[Input data — start]

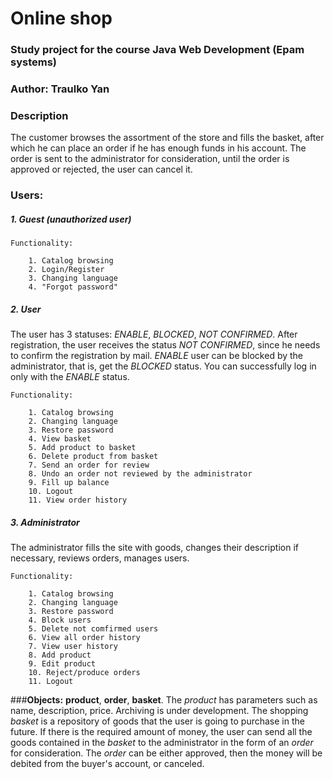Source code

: # Online shop
### Study project for the course Java Web Development (Epam systems)
### Author: Traulko Yan

### Description
The customer browses the assortment of the store and fills the basket, after which he can place an order if he has enough funds in his account. The order is sent to the administrator for consideration, until the order is approved or rejected, the user can cancel it. 
### Users:
##### 1. Guest (unauthorized user)

    Functionality:

        1. Catalog browsing
        2. Login/Register
        3. Changing language
        4. "Forgot password"
##### 2. User

The user has 3 statuses: *ENABLE*, *BLOCKED*, *NOT CONFIRMED*. After registration, the user receives the status *NOT* *CONFIRMED*, since he needs to confirm the registration by mail. *ENABLE* user can be blocked by the administrator, that is, get the *BLOCKED* status. You can successfully log in only with the *ENABLE* status. 

    Functionality:
    
        1. Catalog browsing
        2. Changing language
        3. Restore password
        4. View basket
        5. Add product to basket
        6. Delete product from basket
        7. Send an order for review
        8. Undo an order not reviewed by the administrator
        9. Fill up balance
        10. Logout
        11. View order history
        
##### 3. Administrator

The administrator fills the site with goods, changes their description if necessary, reviews orders, manages users.

    Functionality:
    
        1. Catalog browsing
        2. Changing language
        3. Restore password
        4. Block users
        5. Delete not comfirmed users
        6. View all order history
        7. View user history
        8. Add product
        9. Edit product
        10. Reject/produce orders
        11. Logout
    
###**Objects:** **product**, **order**, **basket**.
The *product* has parameters such as name, description, price. Archiving is under development. The shopping *basket* is a repository of goods that the user is going to purchase in the future. If there is the required amount of money, the user can send all the goods contained in the *basket* to the administrator in the form of an *order* for consideration. The *order* can be either approved, then the money will be debited from the buyer's account, or canceled.
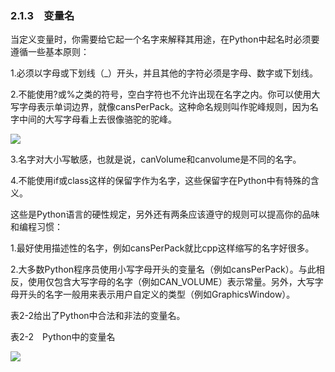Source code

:    

### 2.1.3　变量名

当定义变量时，你需要给它起一个名字来解释其用途，在Python中起名时必须要遵循一些基本原则：

1.必须以字母或下划线（_）开头，并且其他的字符必须是字母、数字或下划线。

2.不能使用?或%之类的符号，空白字符也不允许出现在名字之内。你可以使用大写字母表示单词边界，就像cansPerPack。这种命名规则叫作驼峰规则，因为名字中间的大写字母看上去很像骆驼的驼峰。

![](0-Assets/Epubook/程序员编程语言经典合集（计算机科学丛书5册套装），javapython编程语言含经典教材龙书《编译原理》%20(Bruce%20Eckel%20%20Alfred%20V.%20Aho%20%20Monica%20S.%20Lam%20etc.)%20(Z-Library)/images/image05270.jpeg)

3.名字对大小写敏感，也就是说，canVolume和canvolume是不同的名字。

4.不能使用if或class这样的保留字作为名字，这些保留字在Python中有特殊的含义。

这些是Python语言的硬性规定，另外还有两条应该遵守的规则可以提高你的品味和编程习惯：

1.最好使用描述性的名字，例如cansPerPack就比cpp这样缩写的名字好很多。

2.大多数Python程序员使用小写字母开头的变量名（例如cansPerPack）。与此相反，使用仅包含大写字母的名字（例如CAN_VOLUME）表示常量。另外，大写字母开头的名字一般用来表示用户自定义的类型（例如GraphicsWindow）。

表2-2给出了Python中合法和非法的变量名。

表2-2　Python中的变量名

![](0-Assets/Epubook/程序员编程语言经典合集（计算机科学丛书5册套装），javapython编程语言含经典教材龙书《编译原理》%20(Bruce%20Eckel%20%20Alfred%20V.%20Aho%20%20Monica%20S.%20Lam%20etc.)%20(Z-Library)/images/image05271.jpeg)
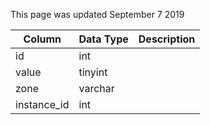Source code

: This page was updated September 7 2019

| Column      | Data Type | Description |
| ----------- | --------- | ----------- |
| id          | int       |             |
| value       | tinyint   |             |
| zone        | varchar   |             |
| instance_id | int       |             |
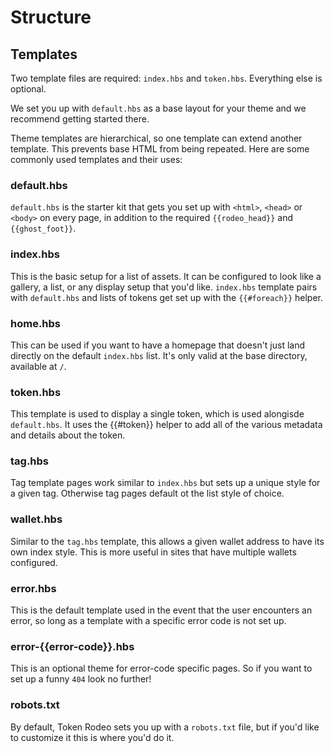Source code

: # Structure

## Templates

Two template files are required: `index.hbs` and `token.hbs`. Everything else is optional.

We set you up with `default.hbs` as a base layout for your theme and we recommend getting started there.

Theme templates are hierarchical, so one template can extend another template. This prevents base HTML from being repeated. Here are some commonly used templates and their uses:

### default.hbs

`default.hbs` is the starter kit that gets you set up with `<html>`, `<head>` or `<body>` on every page, in addition to the required `{{rodeo_head}}` and `{{ghost_foot}}`.

### index.hbs

This is the basic setup for a list of assets. It can be configured to look like a gallery, a list, or any display setup that you'd like. `index.hbs` template pairs with `default.hbs` and lists of tokens get set up with the `{{#foreach}}` helper.

### home.hbs

This can be used if you want to have a homepage that doesn't just land directly on the default `index.hbs` list. It's only valid at the base directory, available at `/`.

### token.hbs

This template is used to display a single token, which is used alongisde `default.hbs`. It uses the {{\#token}} helper to add all of the various metadata and details about the token.

### tag.hbs

Tag template pages work similar to `index.hbs` but sets up a unique style for a given tag. Otherwise tag pages default ot the list style of choice.

### wallet.hbs

Similar to the `tag.hbs` template, this allows a given wallet address to have its own index style. This is more useful in sites that have multiple wallets configured.

### error.hbs

This is the default template used in the event that the user encounters an error, so long as a template with a specific error code is not set up.

### **error-{{error-code}}.hbs**

This is an optional theme for error-code specific pages. So if you want to set up a funny `404` look no further!

### **robots.txt**

By default, Token Rodeo sets you up with a `robots.txt` file, but if you'd like to customize it this is where you'd do it.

[Input data — finish]

» **The problem**: Pictures must be left out when the records are transcribed exactly.

» **Written reply**:
Source code

: # Online shop
### Study project for the course Java Web Development (Epam systems)
### Author: Traulko Yan

### Description
The customer browses the assortment of the store and fills the basket, after which he can place an order if he has enough funds in his account. The order is sent to the administrator for consideration, until the order is approved or rejected, the user can cancel it. 
### Users:
##### 1. Guest (unauthorized user)

    Functionality:

        1. Catalog browsing
        2. Login/Register
        3. Changing language
        4. "Forgot password"
##### 2. User

The user has 3 statuses: *ENABLE*, *BLOCKED*, *NOT CONFIRMED*. After registration, the user receives the status *NOT* *CONFIRMED*, since he needs to confirm the registration by mail. *ENABLE* user can be blocked by the administrator, that is, get the *BLOCKED* status. You can successfully log in only with the *ENABLE* status. 

    Functionality:
    
        1. Catalog browsing
        2. Changing language
        3. Restore password
        4. View basket
        5. Add product to basket
        6. Delete product from basket
        7. Send an order for review
        8. Undo an order not reviewed by the administrator
        9. Fill up balance
        10. Logout
        11. View order history
        
##### 3. Administrator

The administrator fills the site with goods, changes their description if necessary, reviews orders, manages users.

    Functionality:
    
        1. Catalog browsing
        2. Changing language
        3. Restore password
        4. Block users
        5. Delete not comfirmed users
        6. View all order history
        7. View user history
        8. Add product
        9. Edit product
        10. Reject/produce orders
        11. Logout
    
###**Objects:** **product**, **order**, **basket**.
The *product* has parameters such as name, description, price. Archiving is under development. The shopping *basket* is a repository of goods that the user is going to purchase in the future. If there is the required amount of money, the user can send all the goods contained in the *basket* to the administrator in the form of an *order* for consideration. The *order* can be either approved, then the money will be debited from the buyer's account, or canceled.
Source code

:    

### 2.1.3　变量名

当定义变量时，你需要给它起一个名字来解释其用途，在Python中起名时必须要遵循一些基本原则：

1.必须以字母或下划线（_）开头，并且其他的字符必须是字母、数字或下划线。

2.不能使用?或%之类的符号，空白字符也不允许出现在名字之内。你可以使用大写字母表示单词边界，就像cansPerPack。这种命名规则叫作驼峰规则，因为名字中间的大写字母看上去很像骆驼的驼峰。

![](0-Assets/Epubook/程序员编程语言经典合集（计算机科学丛书5册套装），javapython编程语言含经典教材龙书《编译原理》%20(Bruce%20Eckel%20%20Alfred%20V.%20Aho%20%20Monica%20S.%20Lam%20etc.)%20(Z-Library)/images/image05270.jpeg)

3.名字对大小写敏感，也就是说，canVolume和canvolume是不同的名字。

4.不能使用if或class这样的保留字作为名字，这些保留字在Python中有特殊的含义。

这些是Python语言的硬性规定，另外还有两条应该遵守的规则可以提高你的品味和编程习惯：

1.最好使用描述性的名字，例如cansPerPack就比cpp这样缩写的名字好很多。

2.大多数Python程序员使用小写字母开头的变量名（例如cansPerPack）。与此相反，使用仅包含大写字母的名字（例如CAN_VOLUME）表示常量。另外，大写字母开头的名字一般用来表示用户自定义的类型（例如GraphicsWindow）。

表2-2给出了Python中合法和非法的变量名。

表2-2　Python中的变量名

![](0-Assets/Epubook/程序员编程语言经典合集（计算机科学丛书5册套装），javapython编程语言含经典教材龙书《编译原理》%20(Bruce%20Eckel%20%20Alfred%20V.%20Aho%20%20Monica%20S.%20Lam%20etc.)%20(Z-Library)/images/image05271.jpeg)
Source code

: This page was updated September 7 2019

| Column      | Data Type | Description |
| ----------- | --------- | ----------- |
| id          | int       |             |
| value       | tinyint   |             |
| zone        | varchar   |             |
| instance_id | int       |             |
Source code

: # Structure

## Templates

Two template files are required: `index.hbs` and `token.hbs`. Everything else is optional.

We set you up with `default.hbs` as a base layout for your theme and we recommend getting started there.

Theme templates are hierarchical, so one template can extend another template. This prevents base HTML from being repeated. Here are some commonly used templates and their uses:

### default.hbs

`default.hbs` is the starter kit that gets you set up with `<html>`, `<head>` or `<body>` on every page, in addition to the required `{{rodeo_head}}` and `{{ghost_foot}}`.

### index.hbs

This is the basic setup for a list of assets. It can be configured to look like a gallery, a list, or any display setup that you'd like. `index.hbs` template pairs with `default.hbs` and lists of tokens get set up with the `{{#foreach}}` helper.

### home.hbs

This can be used if you want to have a homepage that doesn't just land directly on the default `index.hbs` list. It's only valid at the base directory, available at `/`.

### token.hbs

This template is used to display a single token, which is used alongisde `default.hbs`. It uses the {{\#token}} helper to add all of the various metadata and details about the token.

### tag.hbs

Tag template pages work similar to `index.hbs` but sets up a unique style for a given tag. Otherwise tag pages default ot the list style of choice.

### wallet.hbs

Similar to the `tag.hbs` template, this allows a given wallet address to have its own index style. This is more useful in sites that have multiple wallets configured.

### error.hbs

This is the default template used in the event that the user encounters an error, so long as a template with a specific error code is not set up.

### **error-{{error-code}}.hbs**

This is an optional theme for error-code specific pages. So if you want to set up a funny `404` look no further!

### **robots.txt**

By default, Token Rodeo sets you up with a `robots.txt` file, but if you'd like to customize it this is where you'd do it.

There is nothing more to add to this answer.